The biomarkers discussed have primarily been investigated for their use in identifying those with or without a condition. Another area that has been less well studied is their use in identifying individuals who will or will not respond to a particular treatment. This would potentially enhance the probability of therapeutic success.
However, these biomarkers may be mechanistic, providing prognostic information because they are directly involved in the renal damage themselves. The levels can be measured and clinical information inferred. Alternatively, the biomarkers could be important potential therapeutic targets; clinical trials are ongoing that are examining anti-CTGF antibody and MCP-1 receptor antagonists, and such therapies may indeed be the legacy of decades of research into these biomarkers.
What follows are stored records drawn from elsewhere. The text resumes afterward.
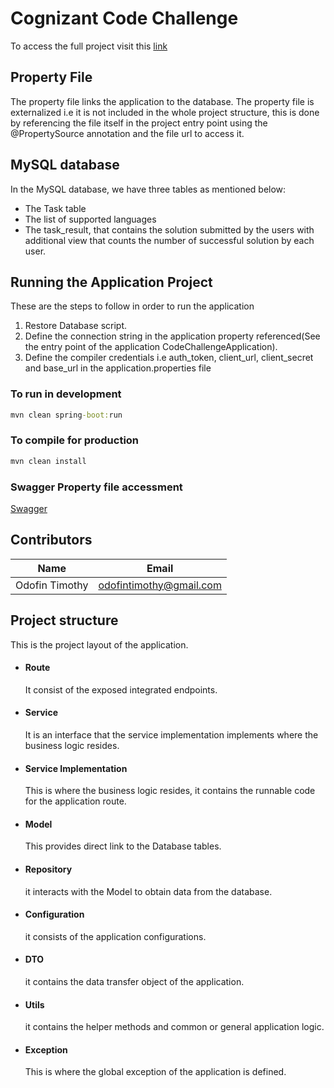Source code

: # Cognizant Code Challenge

To access the full project visit this [link](https://github.com/timothy-odofin/cognizant-code-challenge-api "cognizant code challenge")

## Property File

The property file links the application to the database. The property file is externalized i.e it is not included in the whole project structure, this is done by referencing the file itself in the project entry point using the @PropertySource annotation and the file url to access it.

## MySQL database

In the MySQL database, we have three tables as mentioned below:

- The Task table
- The list of supported languages
- The task_result, that contains the solution submitted by the users with additional view that counts the number of successful solution by each user.

## Running the Application Project

These are the steps to follow in order to run the application

1. Restore Database script.
1. Define the connection string in the application property referenced(See the entry point of the application CodeChallengeApplication).
1. Define the compiler credentials i.e auth_token, client_url, client_secret and base_url in the application.properties file

### To run in development

```cmd
mvn clean spring-boot:run
```

### To compile for production

```cmd
mvn clean install
```

### Swagger Property file accessment

[Swagger](http://localhost:8080/cognizant-code-challenge/swagger-ui.html "Access swagger")

## Contributors

| Name           | Email                   |
| -------------- | ----------------------- |
| Odofin Timothy | odofintimothy@gmail.com |

## Project structure

This is the project layout of the application.

- #### Route

  It consist of the exposed integrated endpoints.

- #### Service
  It is an interface that the service implementation implements where the business logic resides.
- #### Service Implementation

  This is where the business logic resides, it contains the runnable code for the application route.

- #### Model

  This provides direct link to the Database tables.

- #### Repository

  it interacts with the Model to obtain data from the database.

- #### Configuration

  it consists of the application configurations.

- #### DTO

  it contains the data transfer object of the application.

- #### Utils

  it contains the helper methods and common or general application logic.

- #### Exception
  This is where the global exception of the application is defined.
This article reviewed the current state of biomarker knowledge for two important renal conditions. The role of urinary MCP-1 as a biomarker for diabetic nephropathy and AAV, as well as the potential of MCP-1 to become a therapeutic target, has been highlighted. However, MCP-1, along with other biomarkers, lacks the specificity for a particular disease and instead reflects a state of inflammation and fibrosis.
The field of biomarker research has huge potential that has not yet been fully realised. The authors have highlighted the small number of patients that can be enrolled into clinical trials as a key obstacle to the progression of the research into this field. However, the lack of specificity of these markers may allow us to assess their use across a group of conditions, thereby increasing the number of patients. Finally, avenues for future research, namely new techniques to identify biomarkers, using biomarkers in conjunction with histopathology rather than attempting to replace it, using biomarkers to identify likely responders, and biomarkers as potential therapeutic targets, have been discussed.